Gregory Charles Browning (born 14 February 1953) is a retired field hockey player from Australia, who won the silver medal at the 1976 Summer Olympics in Montreal, Quebec, Canada.

He was also Australia's youngest senior team player, making his debut at 16 years of age. He was the very successful coach of the Queensland Blades in the Australian Hockey League.

In 2009 Browning was inducted into the Queensland Sport Hall of Fame.

Greg Browning was first selected for the Queensland Open Team in 1969 and he continuously represented his state for a period of 15 years until 1983. He was at the time the youngest player ever selected in the Queensland Open Team.

Greg was selected to play for Australia first in 1969 and every year after that until 1982. He was selected for three Olympics first in 1972 in Munich, 1976 in Montreal (Silver Medal) and Moscow in 1980 when the team withdrew on Federal Government insistence. He attended four World Cups first in 1971 in Barcelona, then 1973 in Kuala Lumpur, 1978 in Buenos Aires where the team won a bronze medal and finally in 1982 in Bombay (a silver medal). He also attended 3 Championship Trophies in 1978 Lahore (Silver Medal), 1980 Kuala Lumpur (Bronze Medal) and Amsterdam (Silver Medal).

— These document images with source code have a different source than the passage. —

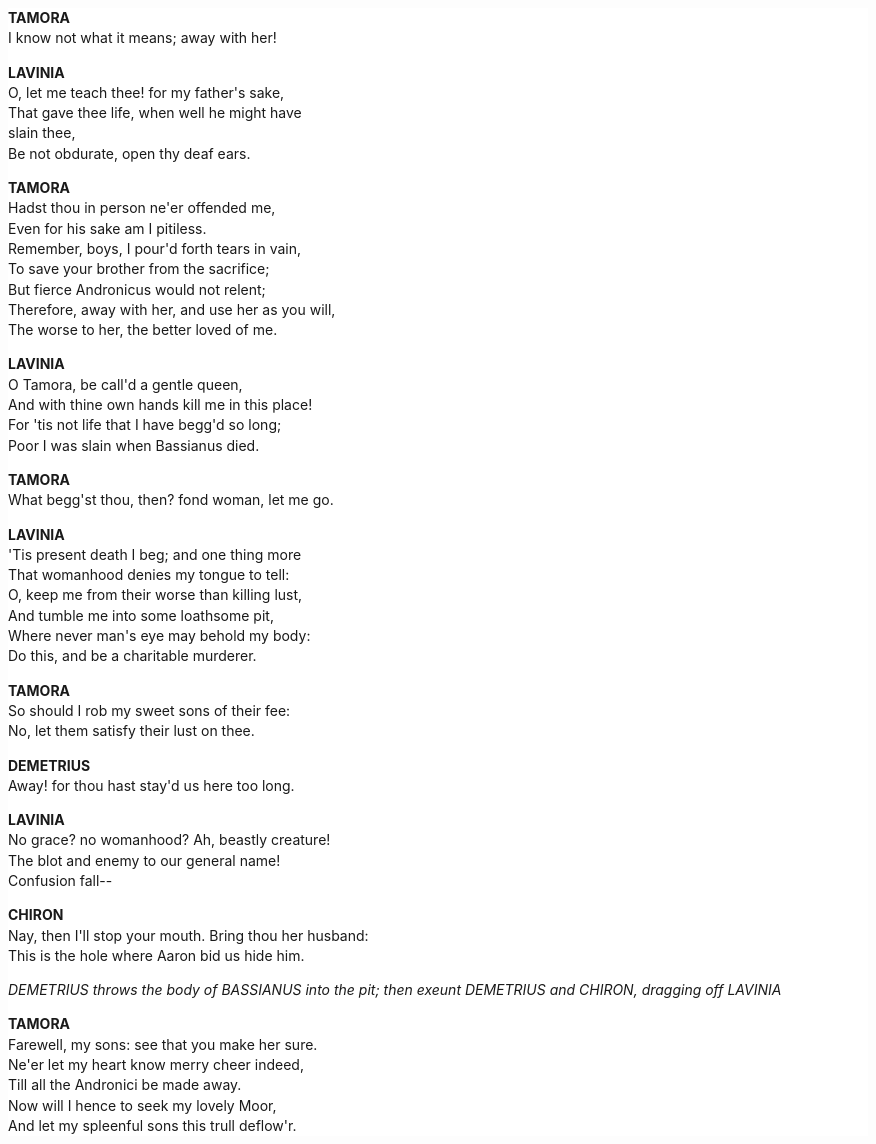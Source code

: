**TAMORA**  
I know not what it means; away with her!

**LAVINIA**  
O, let me teach thee! for my father's sake,  
That gave thee life, when well he might have  
slain thee,  
Be not obdurate, open thy deaf ears.

**TAMORA**  
Hadst thou in person ne'er offended me,  
Even for his sake am I pitiless.  
Remember, boys, I pour'd forth tears in vain,  
To save your brother from the sacrifice;  
But fierce Andronicus would not relent;  
Therefore, away with her, and use her as you will,  
The worse to her, the better loved of me.

**LAVINIA**  
O Tamora, be call'd a gentle queen,  
And with thine own hands kill me in this place!  
For 'tis not life that I have begg'd so long;  
Poor I was slain when Bassianus died.

**TAMORA**  
What begg'st thou, then? fond woman, let me go.

**LAVINIA**  
'Tis present death I beg; and one thing more  
That womanhood denies my tongue to tell:  
O, keep me from their worse than killing lust,  
And tumble me into some loathsome pit,  
Where never man's eye may behold my body:  
Do this, and be a charitable murderer.

**TAMORA**  
So should I rob my sweet sons of their fee:  
No, let them satisfy their lust on thee.

**DEMETRIUS**  
Away! for thou hast stay'd us here too long.

**LAVINIA**  
No grace? no womanhood? Ah, beastly creature!  
The blot and enemy to our general name!  
Confusion fall--

**CHIRON**  
Nay, then I'll stop your mouth. Bring thou her husband:  
This is the hole where Aaron bid us hide him.

*DEMETRIUS throws the body of BASSIANUS into the pit; then exeunt DEMETRIUS
and CHIRON, dragging off LAVINIA*

**TAMORA**  
Farewell, my sons: see that you make her sure.  
Ne'er let my heart know merry cheer indeed,  
Till all the Andronici be made away.  
Now will I hence to seek my lovely Moor,  
And let my spleenful sons this trull deflow'r.
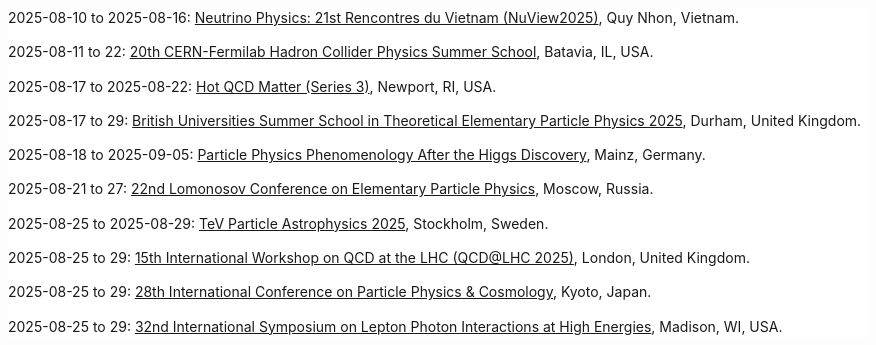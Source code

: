 2025-08-10 to 2025-08-16: [Neutrino Physics: 21st Rencontres du Vietnam (NuView2025)](http://vietnam.in2p3.fr/2025/nuview/ "NuView2025 explores neutrino physics, focusing on experimental and theoretical advancements. Topics include neutrino oscillations, sterile neutrinos, and cosmological implications. Discussions cover data from NOvA, IceCube, and theoretical models, advancing neutrino mass and mixing studies."), Quy Nhon, Vietnam.

2025-08-11 to 22: [20th CERN-Fermilab Hadron Collider Physics Summer School](https://indico.cern.ch/event/1402296/ "The HCP Summer School trains researchers in hadron collider physics, focusing on LHC experiments. Topics include Higgs boson measurements, QCD, and searches for new physics. Lectures cover experimental techniques, data analysis, and theoretical models, preparing students for contributions to ATLAS, CMS, and future colliders."), Batavia, IL, USA.

2025-08-17 to 2025-08-22: [Hot QCD Matter (Series 3)](https://indico.cern.ch/event/1402310/ "The workshop explores hot QCD matter, focusing on quark-gluon plasma. Topics include chiral symmetry, heavy-ion collisions, and lattice QCD. Discussions cover experimental data from LHC and theoretical models, advancing nuclear physics insights."), Newport, RI, USA.

2025-08-17 to 29: [British Universities Summer School in Theoretical Elementary Particle Physics 2025](https://busstepp.ac.uk/ "BUSSTEPP 2025 trains graduate students in theoretical elementary particle physics, focusing on quantum field theory and beyond-Standard-Model physics. Topics include supersymmetry, string theory, and dark matter models. Lectures cover advanced techniques for collider phenomenology and cosmological implications, preparing students for cutting-edge research."), Durham, United Kingdom.

2025-08-18 to 2025-09-05: [Particle Physics Phenomenology After the Higgs Discovery](https://www.mitp.uni-mainz.de/higgs-phenomenology-2025/ "The program explores particle physics phenomenology post-Higgs discovery, focusing on new physics searches. Topics include Higgs couplings, dark matter, and effective field theories. Discussions cover LHC data and theoretical advancements, advancing particle physics insights."), Mainz, Germany.

2025-08-21 to 27: [22nd Lomonosov Conference on Elementary Particle Physics](https://lomonosov-conf.sinp.msu.ru/ "The Lomonosov Conference covers elementary particle physics, focusing on the Standard Model and beyond. Topics include Higgs physics, neutrino oscillations, and dark matter searches. It discusses experimental results from LHC and astroparticle experiments, alongside theoretical advancements in particle interactions and cosmology."), Moscow, Russia.

2025-08-25 to 2025-08-29: [TeV Particle Astrophysics 2025](https://tevpa2025.org/ "TeVPA 2025 explores high-energy astrophysics, focusing on particle interactions. Topics include cosmic rays, gamma rays, and dark matter searches. Discussions cover experimental results from Fermi-LAT and theoretical models, advancing astrophysical insights."), Stockholm, Sweden.

2025-08-25 to 29: [15th International Workshop on QCD at the LHC (QCD@LHC 2025)](https://indico.cern.ch/event/1402312/ "QCD@LHC 2025 focuses on quantum chromodynamics at the Large Hadron Collider, covering jet production, parton distributions, and heavy quark physics. Topics include perturbative QCD, soft gluon resummation, and event shapes. The workshop discusses experimental results from ATLAS, CMS, and LHCb, alongside theoretical advancements in QCD calculations."), London, United Kingdom.

2025-08-25 to 29: [28th International Conference on Particle Physics & Cosmology](https://cosmo2025.org/ "COSMO 2025 explores particle physics and cosmology, focusing on dark matter, dark energy, and early universe physics. Topics include inflationary models, cosmic microwave background, and large-scale structure. The conference discusses observational data from Planck and DESI, alongside theoretical advancements in cosmological models."), Kyoto, Japan.

2025-08-25 to 29: [32nd International Symposium on Lepton Photon Interactions at High Energies](https://lp2025.jp/ "LP2025 explores lepton and photon interactions, focusing on precision measurements and new physics. Topics include electroweak processes, flavor physics, and dark matter searches. The symposium discusses experimental results from LHC, Belle II, and neutrino experiments, alongside theoretical advancements."), Madison, WI, USA.
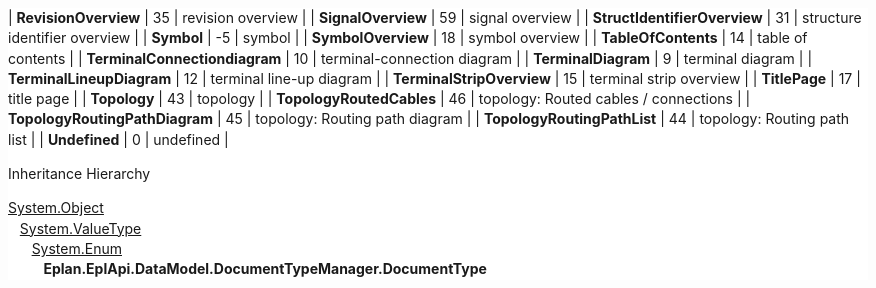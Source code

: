 | **RevisionOverview** | 35 | revision overview |
| **SignalOverview** | 59 | signal overview |
| **StructIdentifierOverview** | 31 | structure identifier overview |
| **Symbol** | -5 | symbol |
| **SymbolOverview** | 18 | symbol overview |
| **TableOfContents** | 14 | table of contents |
| **TerminalConnectiondiagram** | 10 | terminal-connection diagram |
| **TerminalDiagram** | 9 | terminal diagram |
| **TerminalLineupDiagram** | 12 | terminal line-up diagram |
| **TerminalStripOverview** | 15 | terminal strip overview |
| **TitlePage** | 17 | title page |
| **Topology** | 43 | topology |
| **TopologyRoutedCables** | 46 | topology: Routed cables / connections |
| **TopologyRoutingPathDiagram** | 45 | topology: Routing path diagram |
| **TopologyRoutingPathList** | 44 | topology: Routing path list |
| **Undefined** | 0 | undefined |

Inheritance Hierarchy

[System.Object](#)  
   [System.ValueType](#)  
      [System.Enum](#)  
         **Eplan.EplApi.DataModel.DocumentTypeManager.DocumentType**
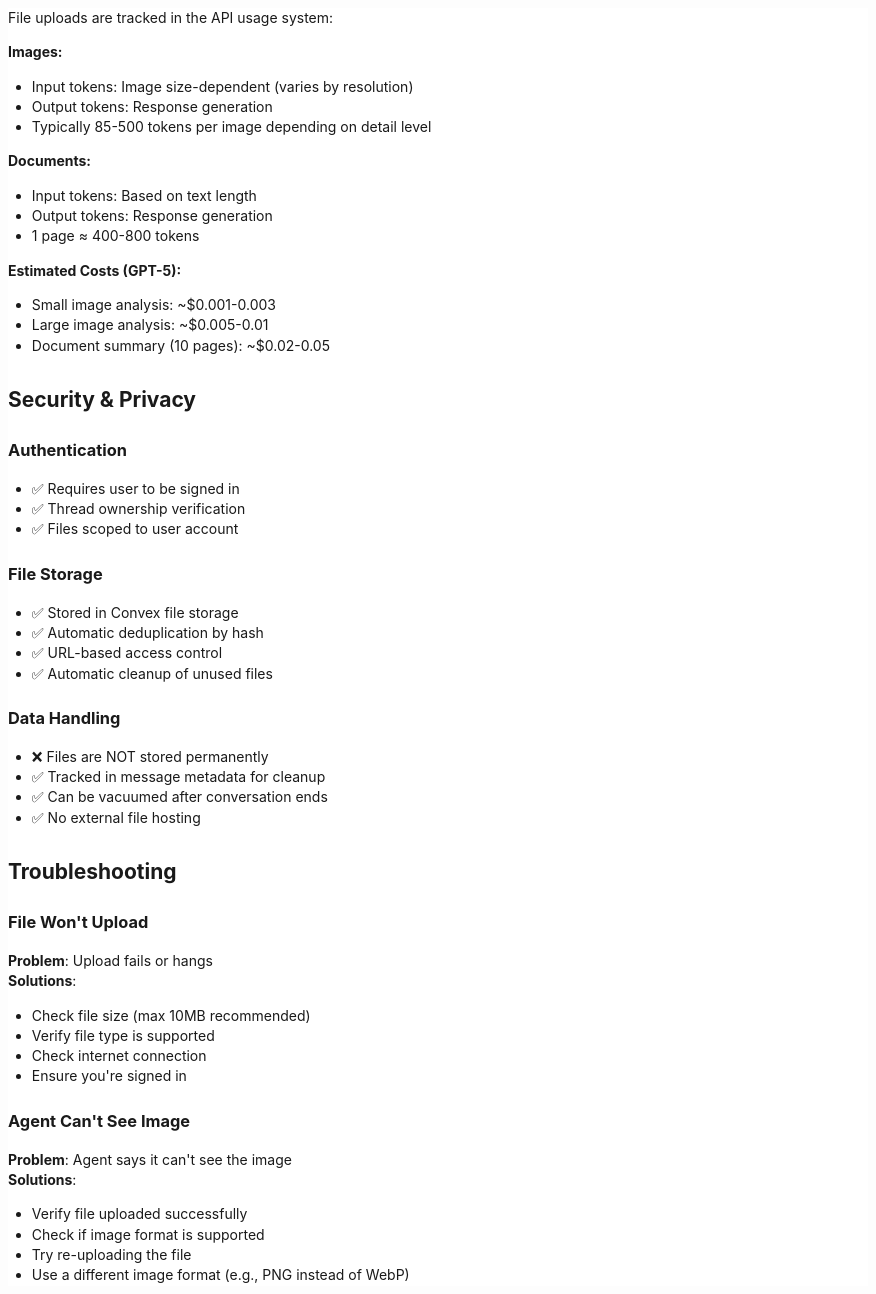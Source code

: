 File uploads are tracked in the API usage system:

**Images:**
- Input tokens: Image size-dependent (varies by resolution)
- Output tokens: Response generation
- Typically 85-500 tokens per image depending on detail level

**Documents:**
- Input tokens: Based on text length
- Output tokens: Response generation
- 1 page ≈ 400-800 tokens

**Estimated Costs (GPT-5):**
- Small image analysis: ~$0.001-0.003
- Large image analysis: ~$0.005-0.01
- Document summary (10 pages): ~$0.02-0.05

## Security & Privacy

### Authentication
- ✅ Requires user to be signed in
- ✅ Thread ownership verification
- ✅ Files scoped to user account

### File Storage
- ✅ Stored in Convex file storage
- ✅ Automatic deduplication by hash
- ✅ URL-based access control
- ✅ Automatic cleanup of unused files

### Data Handling
- ❌ Files are NOT stored permanently
- ✅ Tracked in message metadata for cleanup
- ✅ Can be vacuumed after conversation ends
- ✅ No external file hosting

## Troubleshooting

### File Won't Upload
**Problem**: Upload fails or hangs  
**Solutions**:
- Check file size (max 10MB recommended)
- Verify file type is supported
- Check internet connection
- Ensure you're signed in

### Agent Can't See Image
**Problem**: Agent says it can't see the image  
**Solutions**:
- Verify file uploaded successfully
- Check if image format is supported
- Try re-uploading the file
- Use a different image format (e.g., PNG instead of WebP)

He was employed by the Brisbane Hockey Association in 1996 as Coaching / Athlete Development Officer and was appointed Queensland's Academy of Sports / NTC (Blades) Coach from 1997 to 2008. He coached the Queensland Blades team to numerous Australian Hockey League titles and was runner up on several occasions.

Greg Browning has been recognised by Hockey Queensland when he was first inducted into Hockey Queensland's Hall of Fame in 2002 and further recognised with Distinguished Player Award when initiated in 2008. He was also named in Queensland's Team of the Century in 2008. He was awarded Queensland's Hockey Association Award of Merit in 1995.

He has served on numerous Queensland committees – member Coaching and Development Committee 2002 to 2008, member of Appointments committee for Coaches 2000 to 2008, Manager's appointment committee in 2008 and also Appointments committee for selectors 2008.

From 1999 to 2008 he was a selector for Queensland Open, U/21 and Country men, also a Queensland U/18 Men's selector from 1999 to 2008. Greg also served as Australian Open Men's selectors from 1989 to 1995.

Greg started his career as a player with Redcliffe club before moving to Bulimba as Player / Coach and then to South West United as Player Coach. He represented Brisbane Hockey Association as a Player from 1969 to 1983.